Luise was born in Pfeffenhausen, Bavaria in 1937.  In 1956, she joined the Dominican Sisters and went to Africa where she would eventually work in Zimbabwe, Zambia, and Kenya. 

Although Sr. Luise spent a short amount of time working in a university after doing graduate studies at the Sorbonne University in Paris, her greatest contribution was being a “hands-on” missionary to extremely poor persons.

In 1987, for example, while Sr. Luise was teaching in Nairobi, capital of Kenya, she saw young refugees coming to Nairobi asking for help.  They were fleeing from the Second Sudanese War, and they found themselves at the Dominican convent where Sr. Luise was living.  Sr. Luise helped them by providing them education as well as food and lodging. 

By 1990, more Sudanese youth fleeing from a refugee camp in Kakuma, 435 miles (700 Km) north of Nairobi.  By the late 1990s, Sr. Luise was raising funds to send 800 Sudanese students each year to basic and vocational schools, both primary and secondary levels.    

Sr. Luise was also an excellent leader, getting others to help her financially.  In 2002, she left her teaching position to devote herself full-time helping Sudanese refugees.  She began the Emmanuel Foundation from her center in Juja, Kenya.  Sister Luise received help from organizations such as Caritas Austria, the Christian Foundation for Children and the Aging in Kansas, the Mennonite Central Committee, and Jewish organizations as well as from her home parish in Pfeffenhausen, Germany and via her website.  

With her Emmanuel Foundation, Sr.
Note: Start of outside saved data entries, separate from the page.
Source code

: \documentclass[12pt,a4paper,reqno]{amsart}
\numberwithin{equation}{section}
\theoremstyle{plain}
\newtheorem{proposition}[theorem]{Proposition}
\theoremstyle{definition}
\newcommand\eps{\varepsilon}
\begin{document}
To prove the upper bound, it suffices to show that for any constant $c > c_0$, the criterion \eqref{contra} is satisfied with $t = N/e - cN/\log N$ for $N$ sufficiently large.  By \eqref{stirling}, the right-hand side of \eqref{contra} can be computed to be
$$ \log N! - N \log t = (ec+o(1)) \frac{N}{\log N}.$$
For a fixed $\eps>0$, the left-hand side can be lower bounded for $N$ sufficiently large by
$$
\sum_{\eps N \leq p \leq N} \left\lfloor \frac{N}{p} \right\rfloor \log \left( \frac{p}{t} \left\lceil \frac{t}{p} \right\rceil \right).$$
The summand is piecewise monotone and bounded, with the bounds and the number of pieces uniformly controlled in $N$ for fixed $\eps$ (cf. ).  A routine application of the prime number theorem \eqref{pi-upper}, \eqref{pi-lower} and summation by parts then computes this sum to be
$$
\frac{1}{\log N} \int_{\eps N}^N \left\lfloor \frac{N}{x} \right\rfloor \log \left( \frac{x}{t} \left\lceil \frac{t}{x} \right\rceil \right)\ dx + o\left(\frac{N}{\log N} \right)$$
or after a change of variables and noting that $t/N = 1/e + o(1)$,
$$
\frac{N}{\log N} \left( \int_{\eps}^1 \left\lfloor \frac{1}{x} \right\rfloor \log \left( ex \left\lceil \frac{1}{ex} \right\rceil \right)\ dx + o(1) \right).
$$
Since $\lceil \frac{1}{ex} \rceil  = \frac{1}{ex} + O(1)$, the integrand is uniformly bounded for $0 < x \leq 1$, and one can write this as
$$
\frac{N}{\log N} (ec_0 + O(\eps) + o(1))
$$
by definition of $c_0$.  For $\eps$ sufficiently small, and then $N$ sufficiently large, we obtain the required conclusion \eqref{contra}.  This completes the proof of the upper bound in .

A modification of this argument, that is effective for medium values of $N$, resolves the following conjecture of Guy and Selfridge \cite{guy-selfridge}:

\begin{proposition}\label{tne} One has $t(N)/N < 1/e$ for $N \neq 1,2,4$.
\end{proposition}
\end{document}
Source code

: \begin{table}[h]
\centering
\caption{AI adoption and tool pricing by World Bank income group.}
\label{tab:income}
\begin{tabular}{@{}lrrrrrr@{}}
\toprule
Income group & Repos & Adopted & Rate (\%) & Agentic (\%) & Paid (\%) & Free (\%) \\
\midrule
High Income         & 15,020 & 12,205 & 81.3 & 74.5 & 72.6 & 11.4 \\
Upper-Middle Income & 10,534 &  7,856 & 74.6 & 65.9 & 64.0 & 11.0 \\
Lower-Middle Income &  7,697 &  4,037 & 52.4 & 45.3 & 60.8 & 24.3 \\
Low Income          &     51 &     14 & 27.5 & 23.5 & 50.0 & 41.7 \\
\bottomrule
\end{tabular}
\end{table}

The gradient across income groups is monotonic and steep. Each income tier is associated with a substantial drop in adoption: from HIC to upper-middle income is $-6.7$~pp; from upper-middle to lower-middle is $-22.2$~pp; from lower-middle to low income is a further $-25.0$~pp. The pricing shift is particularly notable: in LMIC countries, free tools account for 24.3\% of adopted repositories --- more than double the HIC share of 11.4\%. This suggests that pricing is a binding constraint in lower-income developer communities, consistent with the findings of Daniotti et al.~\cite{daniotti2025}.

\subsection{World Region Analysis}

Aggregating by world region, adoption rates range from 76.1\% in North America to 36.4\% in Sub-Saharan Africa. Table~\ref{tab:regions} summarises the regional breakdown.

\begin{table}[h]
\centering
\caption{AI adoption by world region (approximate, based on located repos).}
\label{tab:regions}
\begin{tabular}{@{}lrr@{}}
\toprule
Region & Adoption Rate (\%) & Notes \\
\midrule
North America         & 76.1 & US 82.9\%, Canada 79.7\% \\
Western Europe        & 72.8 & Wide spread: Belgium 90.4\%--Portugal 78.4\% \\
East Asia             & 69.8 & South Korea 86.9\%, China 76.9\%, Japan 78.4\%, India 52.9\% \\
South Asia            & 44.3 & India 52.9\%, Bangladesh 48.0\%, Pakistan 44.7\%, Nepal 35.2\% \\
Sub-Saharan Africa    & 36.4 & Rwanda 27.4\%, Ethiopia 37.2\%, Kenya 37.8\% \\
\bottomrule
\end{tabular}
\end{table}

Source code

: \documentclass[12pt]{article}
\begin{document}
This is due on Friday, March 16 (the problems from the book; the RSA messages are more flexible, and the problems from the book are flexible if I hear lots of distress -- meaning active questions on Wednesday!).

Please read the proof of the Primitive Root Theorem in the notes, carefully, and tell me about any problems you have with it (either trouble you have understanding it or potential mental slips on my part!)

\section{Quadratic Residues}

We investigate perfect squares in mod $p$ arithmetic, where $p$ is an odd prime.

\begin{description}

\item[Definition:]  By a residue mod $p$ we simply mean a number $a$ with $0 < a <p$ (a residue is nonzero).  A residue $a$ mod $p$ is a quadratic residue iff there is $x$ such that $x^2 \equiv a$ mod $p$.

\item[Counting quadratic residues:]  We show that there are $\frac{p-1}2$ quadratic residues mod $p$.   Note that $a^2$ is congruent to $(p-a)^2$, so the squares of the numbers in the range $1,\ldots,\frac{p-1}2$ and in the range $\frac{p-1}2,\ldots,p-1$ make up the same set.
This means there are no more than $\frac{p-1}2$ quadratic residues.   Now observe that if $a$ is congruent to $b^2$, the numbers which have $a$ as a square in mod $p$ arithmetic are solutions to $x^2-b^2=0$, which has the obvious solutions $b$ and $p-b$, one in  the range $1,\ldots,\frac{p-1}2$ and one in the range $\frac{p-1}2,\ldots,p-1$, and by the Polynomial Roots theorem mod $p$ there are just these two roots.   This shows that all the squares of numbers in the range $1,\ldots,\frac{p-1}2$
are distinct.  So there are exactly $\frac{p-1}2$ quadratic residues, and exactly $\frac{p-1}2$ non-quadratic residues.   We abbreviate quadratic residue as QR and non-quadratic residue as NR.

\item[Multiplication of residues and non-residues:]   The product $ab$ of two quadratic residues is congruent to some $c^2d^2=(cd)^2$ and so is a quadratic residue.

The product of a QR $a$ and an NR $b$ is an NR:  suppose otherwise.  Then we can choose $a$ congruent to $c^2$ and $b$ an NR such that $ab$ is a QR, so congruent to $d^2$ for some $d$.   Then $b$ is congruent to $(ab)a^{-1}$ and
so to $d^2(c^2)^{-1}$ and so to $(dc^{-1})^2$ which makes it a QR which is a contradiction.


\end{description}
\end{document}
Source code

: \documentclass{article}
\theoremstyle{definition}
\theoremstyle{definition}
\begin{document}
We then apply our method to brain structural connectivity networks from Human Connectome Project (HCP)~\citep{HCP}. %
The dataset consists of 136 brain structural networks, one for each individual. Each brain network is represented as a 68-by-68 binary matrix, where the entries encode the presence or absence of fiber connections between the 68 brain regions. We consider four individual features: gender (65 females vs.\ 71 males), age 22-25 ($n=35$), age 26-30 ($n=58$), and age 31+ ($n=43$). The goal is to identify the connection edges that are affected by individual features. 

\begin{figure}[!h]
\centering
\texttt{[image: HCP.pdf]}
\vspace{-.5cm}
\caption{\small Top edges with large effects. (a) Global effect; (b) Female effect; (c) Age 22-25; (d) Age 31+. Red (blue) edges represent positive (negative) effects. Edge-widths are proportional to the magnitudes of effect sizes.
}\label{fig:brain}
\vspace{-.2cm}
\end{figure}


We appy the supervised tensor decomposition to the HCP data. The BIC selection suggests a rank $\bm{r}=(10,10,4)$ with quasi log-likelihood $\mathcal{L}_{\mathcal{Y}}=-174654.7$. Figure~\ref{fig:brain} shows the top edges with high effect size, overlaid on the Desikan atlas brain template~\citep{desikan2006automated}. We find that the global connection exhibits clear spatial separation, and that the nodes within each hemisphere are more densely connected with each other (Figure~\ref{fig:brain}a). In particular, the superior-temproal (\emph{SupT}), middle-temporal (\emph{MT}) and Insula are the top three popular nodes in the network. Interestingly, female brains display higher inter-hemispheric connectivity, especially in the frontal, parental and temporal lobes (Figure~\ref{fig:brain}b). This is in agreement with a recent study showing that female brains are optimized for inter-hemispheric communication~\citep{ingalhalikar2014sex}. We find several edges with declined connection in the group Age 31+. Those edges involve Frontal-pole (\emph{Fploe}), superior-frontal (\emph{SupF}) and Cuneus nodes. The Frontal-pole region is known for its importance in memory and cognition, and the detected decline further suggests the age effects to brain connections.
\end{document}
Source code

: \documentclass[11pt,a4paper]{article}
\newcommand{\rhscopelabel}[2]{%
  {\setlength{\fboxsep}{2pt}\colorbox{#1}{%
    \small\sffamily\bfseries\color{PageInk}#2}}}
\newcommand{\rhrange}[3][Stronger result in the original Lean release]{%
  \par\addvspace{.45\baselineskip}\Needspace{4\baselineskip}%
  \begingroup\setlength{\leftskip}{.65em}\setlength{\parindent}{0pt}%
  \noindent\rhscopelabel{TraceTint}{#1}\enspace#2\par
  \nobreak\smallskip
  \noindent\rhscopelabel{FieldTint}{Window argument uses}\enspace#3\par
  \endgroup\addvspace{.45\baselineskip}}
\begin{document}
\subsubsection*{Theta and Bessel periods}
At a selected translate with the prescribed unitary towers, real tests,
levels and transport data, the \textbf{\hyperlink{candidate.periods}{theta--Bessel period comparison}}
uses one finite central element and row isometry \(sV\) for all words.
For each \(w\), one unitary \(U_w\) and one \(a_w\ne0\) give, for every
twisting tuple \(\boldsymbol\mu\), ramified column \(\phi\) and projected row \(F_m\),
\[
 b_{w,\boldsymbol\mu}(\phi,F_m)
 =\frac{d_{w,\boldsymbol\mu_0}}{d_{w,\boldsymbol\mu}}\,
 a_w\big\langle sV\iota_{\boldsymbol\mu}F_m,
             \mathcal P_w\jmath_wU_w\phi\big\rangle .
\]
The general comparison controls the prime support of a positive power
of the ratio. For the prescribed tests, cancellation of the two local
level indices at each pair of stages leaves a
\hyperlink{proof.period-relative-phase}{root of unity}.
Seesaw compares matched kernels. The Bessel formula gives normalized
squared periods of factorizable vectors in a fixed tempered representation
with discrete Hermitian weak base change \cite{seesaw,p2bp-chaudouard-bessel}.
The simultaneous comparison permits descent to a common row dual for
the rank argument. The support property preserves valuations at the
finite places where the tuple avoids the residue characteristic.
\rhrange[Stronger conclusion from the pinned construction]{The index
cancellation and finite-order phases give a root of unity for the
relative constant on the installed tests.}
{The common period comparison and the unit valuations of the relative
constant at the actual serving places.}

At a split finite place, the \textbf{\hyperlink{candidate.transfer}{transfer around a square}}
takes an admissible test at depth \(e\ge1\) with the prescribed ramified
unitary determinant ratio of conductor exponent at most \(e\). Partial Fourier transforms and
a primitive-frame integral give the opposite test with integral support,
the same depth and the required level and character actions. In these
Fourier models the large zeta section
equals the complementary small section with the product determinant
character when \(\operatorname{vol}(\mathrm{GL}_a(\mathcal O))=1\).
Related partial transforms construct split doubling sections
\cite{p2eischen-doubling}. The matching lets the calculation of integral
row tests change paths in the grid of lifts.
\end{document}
Luise was able to establish several schools, dormitories, a hospital, homes for persons with AIDS and war orphans, a working farm, and a home for the elderly.

In 2006, Sr. Luise received the Wallenberg Medal from the University of Michigan.  This medal is given to outstanding humanitarians whose actions on behalf of the defenseless and oppressed of the world reflect the life of Raoul Wallenberg, a Swedish diplomat who rescued tens of thousands of Jews in Budapest, Hungary in the closing months of World War II.

Sr. Luise Radlmeier died on March 12, 2017 in Nairobi, Kenya.